Simply Statistics: Not all forecasters got it wrong: Nate Silver does it again (again)

Four years ago we posted on Nate Silver’s, and other forecasters’, triumph over pundits. In contrast, after yesterday’s presidential election, results contradicted most polls and data-driven forecasters, several news articles came out wondering how this happened. It is important to point out that not all forecasters got it wrong. Statistically speaking, Nate Silver, once again, got it right.

To show this, below I include a plot showing the expected margin of victory for Clinton versus the actual results for the most competitive states provided by 538. It includes the uncertainty bands provided by 538 in this site (I eyeballed the band sizes to make the plot in R, so they are not exactly like 538’s).

Note that if these are 95% confidence/credible intervals, 538 got 1 wrong. This is exactly what we expect since 15/16 is about 95%. Furthermore, judging by the plot here, 538 estimated the popular vote margin to be 3.6% with a confidence/credible interval of about 5%. This too was an accurate prediction since Clinton is going to win the popular vote by about 1% ~~0.5%~~ (note this final result is in the margin of error of several traditional polls as well). Finally, when other forecasters were giving Trump between 14% and 0.1% chances of winning, 538 gave him about a 30% chance which is slightly more than what a team has when down 3-2 in the World Series. In contrast, in 2012 538 gave Romney only a 9% chance of winning. Also, remember, if in ten election cycles you call it for someone with a 70% chance, you should get it wrong 3 times. If you get it right every time then your 70% statement was wrong.

So how did 538 outperform all other forecasters? First, as far as I can tell they model the possibility of an overall bias, modeled as a random effect, that affects every state. This bias can be introduced by systematic lying to pollsters or under sampling some group. Note that this bias can’t be estimated from data from one election cycle but it’s variability can be estimated from historical data. 538 appear to estimate the standard error of this term to be about 2%. More details on this are included here.
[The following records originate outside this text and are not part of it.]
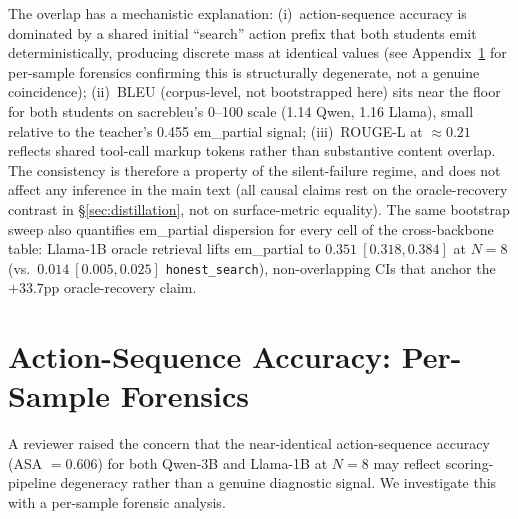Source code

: \begin{table}[t]
\small
\centering

\caption{Bootstrap 95\% CIs (10{,}000 resamples, seed 42) for per-sample surface metrics and task em\_partial across backbones and retrieval modes. Qwen-3B per-sample action-sequence and ROUGE-L values come from the stored W1 surface-metrics log; Llama-1B values are recomputed via the same extraction from \texttt{exp\_013} eval details. At $N\!=\!8$ the CIs overlap (ROUGE-L $0.214~[0.204,0.224]$ vs.\ $0.212~[0.202,0.224]$). The action\_seq\_acc CIs are trivially identical ($0.606~[0.595,0.616]$ for both) because the per-sample scores are themselves identical---a structural degeneracy, not a coincidence (see Appendix~\ref{app:asa_forensics}).}
\label{tab:bootstrap_ci}
\end{table}

The overlap has a mechanistic explanation: (i)~action-sequence accuracy is dominated by a shared initial ``search'' action prefix that both students emit deterministically, producing discrete mass at identical values (see Appendix~\ref{app:asa_forensics} for per-sample forensics confirming this is structurally degenerate, not a genuine coincidence); (ii)~BLEU (corpus-level, not bootstrapped here) sits near the floor for both students on sacrebleu's 0--100 scale (1.14 Qwen, 1.16 Llama), small relative to the teacher's 0.455 em\_partial signal; (iii)~ROUGE-L at $\approx 0.21$ reflects shared tool-call markup tokens rather than substantive content overlap. The consistency is therefore a property of the silent-failure regime, and does not affect any inference in the main text (all causal claims rest on the oracle-recovery contrast in \S\ref{sec:distillation}, not on surface-metric equality). The same bootstrap sweep also quantifies em\_partial dispersion for every cell of the cross-backbone table: Llama-1B oracle retrieval lifts em\_partial to $0.351~[0.318,0.384]$ at $N\!=\!8$ (vs.\ $0.014~[0.005,0.025]$ \texttt{honest\_search}), non-overlapping CIs that anchor the $+33.7$pp oracle-recovery claim.

\section{Action-Sequence Accuracy: Per-Sample Forensics}
\label{app:asa_forensics}

A reviewer raised the concern that the near-identical action-sequence accuracy (ASA $=0.606$) for both Qwen-3B and Llama-1B at $N\!=\!8$ may reflect scoring-pipeline degeneracy rather than a genuine diagnostic signal. We investigate this with a per-sample forensic analysis.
In 2016 we saw this bias and you can see it in the plot above (more points are above the line than below). The confidence bands account for this source of variabilty and furthermore their simulations account for the strong correlation you will see across states: the chance of seeing an upset in Pennsylvania, Wisconsin, and Michigan is not the product of an upset in each. In fact it’s much higher. Another advantage 538 had is that they somehow were able to predict a systematic, not random, bias against Trump. You can see this by comparing their adjusted data to the raw data (the adjustment favored Trump about 1.5 on average). We can clearly see this when comparing the 538 estimates to The Upshots’:

The fact that 538 did so much better than other forecasters should remind us how hard it is to do data analysis in real life. Knowing math, statistics and programming is not enough. It requires experience and a deep understanding of the nuances related to the specific problem at hand. Nate Silver and the 538 team seem to understand this more than others.

Update: Jason Merkin points out (via Twitter) that 538 provides 80% credible intervals.